Introduction: Matchbox Mini Chess Learning Machine

This matchbox computer is one of the simplest machine learning projects that you could make. All it takes is the following:

- a piece of cardboard divided into 9 squares
- 3 white pawns
- 3 black pawns
- 24 matchboxes
- a paper printout (provided)
- beads (blue, orange, green, yellow)

Note from Erik's dad:

I built this machine when I was a kid. Thanks to Martin Gardner's books and my dad, I learned a lot of math puzzles and games. This machine was described in one of those books. I decided to rebuild it with my son now. I hope he will do the same with his children too :-). The machine and the game are described in this article: http://www.cs.williams.edu/~freund/cs136-073/GardnerHexapawn.pdf . I learned recently that some people build even bigger machines. For example, the one which plays tic-tac-toe requires 304(!) matchboxes. Who knows, maybe one day...

Step 1: How to Build

What you will first need to do is empty all of the matchboxes (preferably into a sealed box for safety purposes) and print, cut out, and paste each rectangle (representing the different possible playing positions) onto the front of each matchbox (pdf files included, and OpenOffice files for people who want to edit it). After you have done that, you will need to put a bead for each arrow drawn on the rectangle (a blue arrow would be a blue bead in the box, etc.).

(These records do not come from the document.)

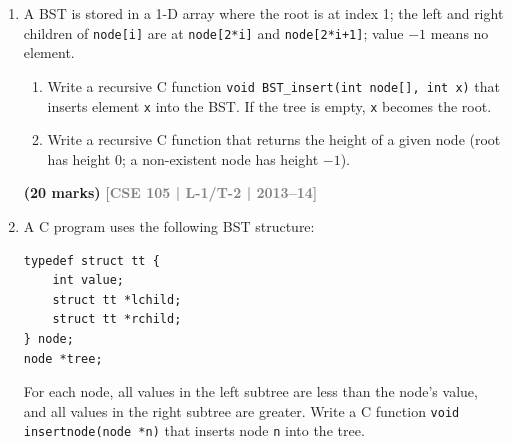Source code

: \documentclass[12pt,a3paper]{article}
\newcommand{\yr}[1]{\hfill\textcolor{gray}{\small\textbf{[#1]}}}
\newcommand{\mk}[1]{\textcolor{orange!70!black}{\small\textbf{(#1 marks)}}}
\begin{document}
\begin{enumerate}
\begin{enumerate}
    Given description of a particular binary expression tree, you need to construct it using
    self referential data structure (i.e. a structure definition which includes at least one
    member that is a pointer to the structure of its own kind). Store the root of the tree in a
    local variable called \texttt{root}.

    \textbf{Do not use global variables.} \mk{20}

    \item Postfix notation is a mathematical notation in which every operator follows all of its
    operands. An expression in postfix notation is parenthesis-free. For example, for the infix
    expression $(((2+3)*9)+7)$, the expression in postfix notation is: \texttt{2 3 + 9 * 7 +}.
    Using the expression tree, constructed in 8(a) and represented by the variable \texttt{root}, write necessary
    code to produce the expression in postfix notation. There should be a space printed after
    printing each operator/operand.\mk{10}
  \end{enumerate} 
 \yr{CSE 105 | L-1/T-2 | 2014--15}



\item A BST is stored in a 1-D array where the root is at index 1; the left and right children of \texttt{node[i]} are at \texttt{node[2*i]} and \texttt{node[2*i+1]}; value $-1$ means no element.
\begin{enumerate}
  \item Write a recursive C function \texttt{void BST\_insert(int node[], int x)} that inserts element \texttt{x} into the BST. If the tree is empty, \texttt{x} becomes the root.
  \item Write a recursive C function that returns the height of a given node (root has height 0; a non-existent node has height $-1$).
\end{enumerate}
\mk{20} \yr{CSE 105 | L-1/T-2 | 2013--14}

\item A C program uses the following BST structure:
\begin{lstlisting}
typedef struct tt {
    int value;
    struct tt *lchild;
    struct tt *rchild;
} node;
node *tree;
\end{lstlisting}
For each node, all values in the left subtree are less than the node's value, and all values in the right subtree are greater. Write a C function \texttt{void insertnode(node *n)} that inserts node \texttt{n} into the tree.
 

\end{enumerate}
\end{document}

After you have set that up, you are ready to play.

Step 2: How to Play

To play, you set up all of the white pawns on one side of the board, and all of the black pawns on the other. You will be playing as white. You make a move, which can be going forward (with any pawn) by one square. After that, you will find the box which resembles the current board position. When you do, you will shake the box, and without looking, pick a random bead from the box and put it back. Whatever color bead it is represents the color arrow the machine's move will be (picking an orange bead will result in you making the machine's move with the corresponding color arrow, which would be orange). After that, you will make your next move. You can either move forward, or you can kill a pawn (if there is an enemy pawn diagonal from you, you can move onto it's square and eliminate it). You chose the box that represents the current situation again, and blindly pick another bead and make the machine's move based on the color bead. Continue this until one player has either made the opponent unable to make any move, eliminated all of the pawns, or gotten one pawn to the other side of the board.

Step 3: How to Teach

If the machine loses, "punish" it by taking out the bead from the box that decided it's last move. If there is only one bead left in that box, remove the bead that decided the previous move from the previous box. If you lose, move on to the next match. Repeat this multiple times. This process simply teaches the machine what moves caused it to lose, and eliminates those moves, leaving only winning moves. After about 10-15 losses, the machine becomes almost unbeatable.